[[ Records provided, beginning ]]
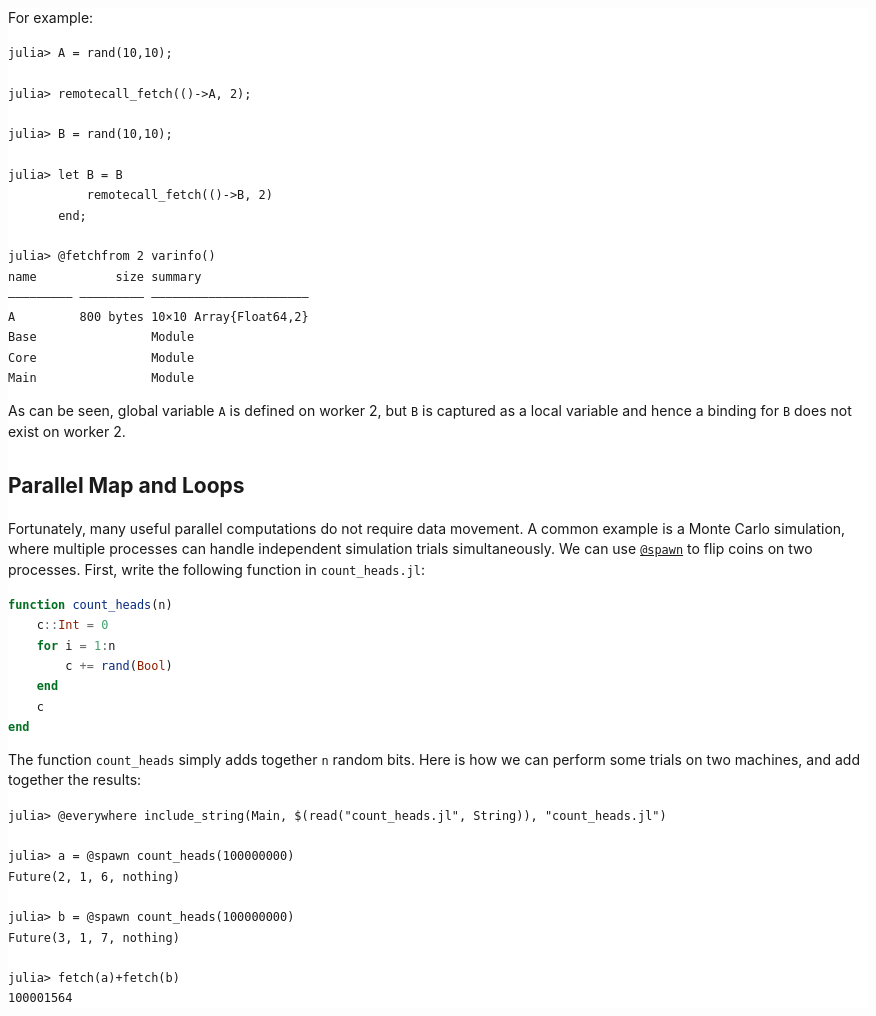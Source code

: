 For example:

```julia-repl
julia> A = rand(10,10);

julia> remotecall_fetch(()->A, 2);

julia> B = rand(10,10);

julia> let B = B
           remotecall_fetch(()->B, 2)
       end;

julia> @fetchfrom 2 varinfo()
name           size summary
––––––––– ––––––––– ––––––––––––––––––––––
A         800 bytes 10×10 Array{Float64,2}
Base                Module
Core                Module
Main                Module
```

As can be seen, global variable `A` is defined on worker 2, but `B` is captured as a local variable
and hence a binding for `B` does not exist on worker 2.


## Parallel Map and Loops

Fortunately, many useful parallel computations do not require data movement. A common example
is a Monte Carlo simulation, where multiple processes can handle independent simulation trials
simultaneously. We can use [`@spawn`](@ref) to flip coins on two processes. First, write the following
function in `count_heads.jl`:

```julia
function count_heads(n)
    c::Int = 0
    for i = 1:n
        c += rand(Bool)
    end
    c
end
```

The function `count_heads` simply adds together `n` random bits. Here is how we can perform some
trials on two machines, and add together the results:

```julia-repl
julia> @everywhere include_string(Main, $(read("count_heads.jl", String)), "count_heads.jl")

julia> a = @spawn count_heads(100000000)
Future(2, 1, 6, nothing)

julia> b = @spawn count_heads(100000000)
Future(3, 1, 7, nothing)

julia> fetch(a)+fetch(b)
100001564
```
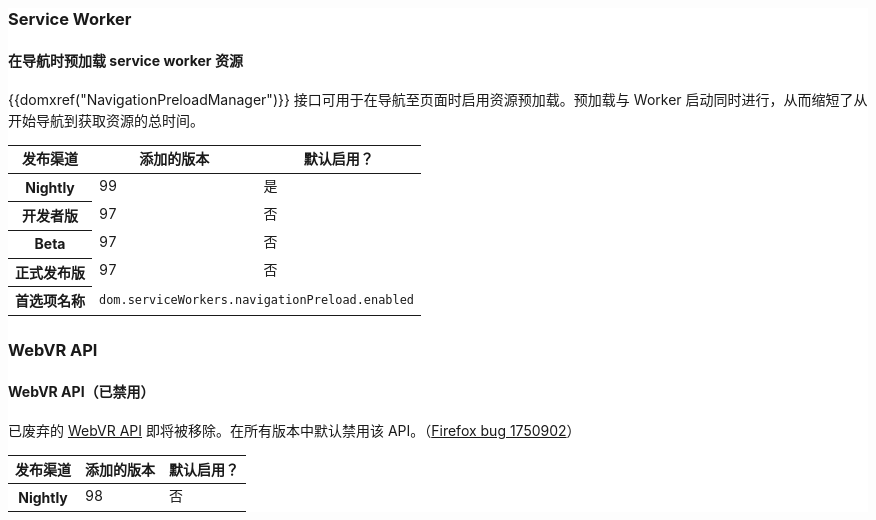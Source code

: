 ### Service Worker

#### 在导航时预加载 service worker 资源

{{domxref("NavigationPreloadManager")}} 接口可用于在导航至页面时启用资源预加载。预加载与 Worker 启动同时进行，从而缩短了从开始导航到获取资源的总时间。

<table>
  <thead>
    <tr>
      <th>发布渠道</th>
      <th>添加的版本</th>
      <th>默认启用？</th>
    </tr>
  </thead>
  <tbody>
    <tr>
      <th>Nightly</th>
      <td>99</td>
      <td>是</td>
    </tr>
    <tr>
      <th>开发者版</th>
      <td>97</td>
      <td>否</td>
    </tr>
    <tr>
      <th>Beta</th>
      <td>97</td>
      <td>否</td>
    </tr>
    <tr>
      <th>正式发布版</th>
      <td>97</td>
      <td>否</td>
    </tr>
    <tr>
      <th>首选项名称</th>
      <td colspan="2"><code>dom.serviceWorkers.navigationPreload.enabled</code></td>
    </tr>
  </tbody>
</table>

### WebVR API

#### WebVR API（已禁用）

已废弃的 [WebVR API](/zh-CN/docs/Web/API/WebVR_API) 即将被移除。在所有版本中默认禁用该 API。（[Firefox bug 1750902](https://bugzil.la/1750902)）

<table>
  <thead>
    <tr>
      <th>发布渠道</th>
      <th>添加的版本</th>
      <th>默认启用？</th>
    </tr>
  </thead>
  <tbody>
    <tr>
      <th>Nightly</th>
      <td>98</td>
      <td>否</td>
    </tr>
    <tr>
[[ Records provided, end ]]
● **The problem**
Exact copy, no pictures: reproduce the whole listing above.

● **Solution for this problem**
Source code

: For example:

```julia-repl
julia> A = rand(10,10);

julia> remotecall_fetch(()->A, 2);

julia> B = rand(10,10);

julia> let B = B
           remotecall_fetch(()->B, 2)
       end;

julia> @fetchfrom 2 varinfo()
name           size summary
––––––––– ––––––––– ––––––––––––––––––––––
A         800 bytes 10×10 Array{Float64,2}
Base                Module
Core                Module
Main                Module
```

As can be seen, global variable `A` is defined on worker 2, but `B` is captured as a local variable
and hence a binding for `B` does not exist on worker 2.


## Parallel Map and Loops

Fortunately, many useful parallel computations do not require data movement. A common example
is a Monte Carlo simulation, where multiple processes can handle independent simulation trials
simultaneously. We can use [`@spawn`](@ref) to flip coins on two processes. First, write the following
function in `count_heads.jl`:

```julia
function count_heads(n)
    c::Int = 0
    for i = 1:n
        c += rand(Bool)
    end
    c
end
```

The function `count_heads` simply adds together `n` random bits. Here is how we can perform some
trials on two machines, and add together the results:

```julia-repl
julia> @everywhere include_string(Main, $(read("count_heads.jl", String)), "count_heads.jl")

julia> a = @spawn count_heads(100000000)
Future(2, 1, 6, nothing)

julia> b = @spawn count_heads(100000000)
Future(3, 1, 7, nothing)

julia> fetch(a)+fetch(b)
100001564
```
Source code

: ### Service Worker

#### 在导航时预加载 service worker 资源

{{domxref("NavigationPreloadManager")}} 接口可用于在导航至页面时启用资源预加载。预加载与 Worker 启动同时进行，从而缩短了从开始导航到获取资源的总时间。

<table>
  <thead>
    <tr>
      <th>发布渠道</th>
      <th>添加的版本</th>
      <th>默认启用？</th>
    </tr>
  </thead>
  <tbody>
    <tr>
      <th>Nightly</th>
      <td>99</td>
      <td>是</td>
    </tr>
    <tr>
      <th>开发者版</th>
      <td>97</td>
      <td>否</td>
    </tr>
    <tr>
      <th>Beta</th>
      <td>97</td>
      <td>否</td>
    </tr>
    <tr>
      <th>正式发布版</th>
      <td>97</td>
      <td>否</td>
    </tr>
    <tr>
      <th>首选项名称</th>
      <td colspan="2"><code>dom.serviceWorkers.navigationPreload.enabled</code></td>
    </tr>
  </tbody>
</table>

### WebVR API

#### WebVR API（已禁用）

已废弃的 [WebVR API](/zh-CN/docs/Web/API/WebVR_API) 即将被移除。在所有版本中默认禁用该 API。（[Firefox bug 1750902](https://bugzil.la/1750902)）

<table>
  <thead>
    <tr>
      <th>发布渠道</th>
      <th>添加的版本</th>
      <th>默认启用？</th>
    </tr>
  </thead>
  <tbody>
    <tr>
      <th>Nightly</th>
      <td>98</td>
      <td>否</td>
    </tr>
    <tr>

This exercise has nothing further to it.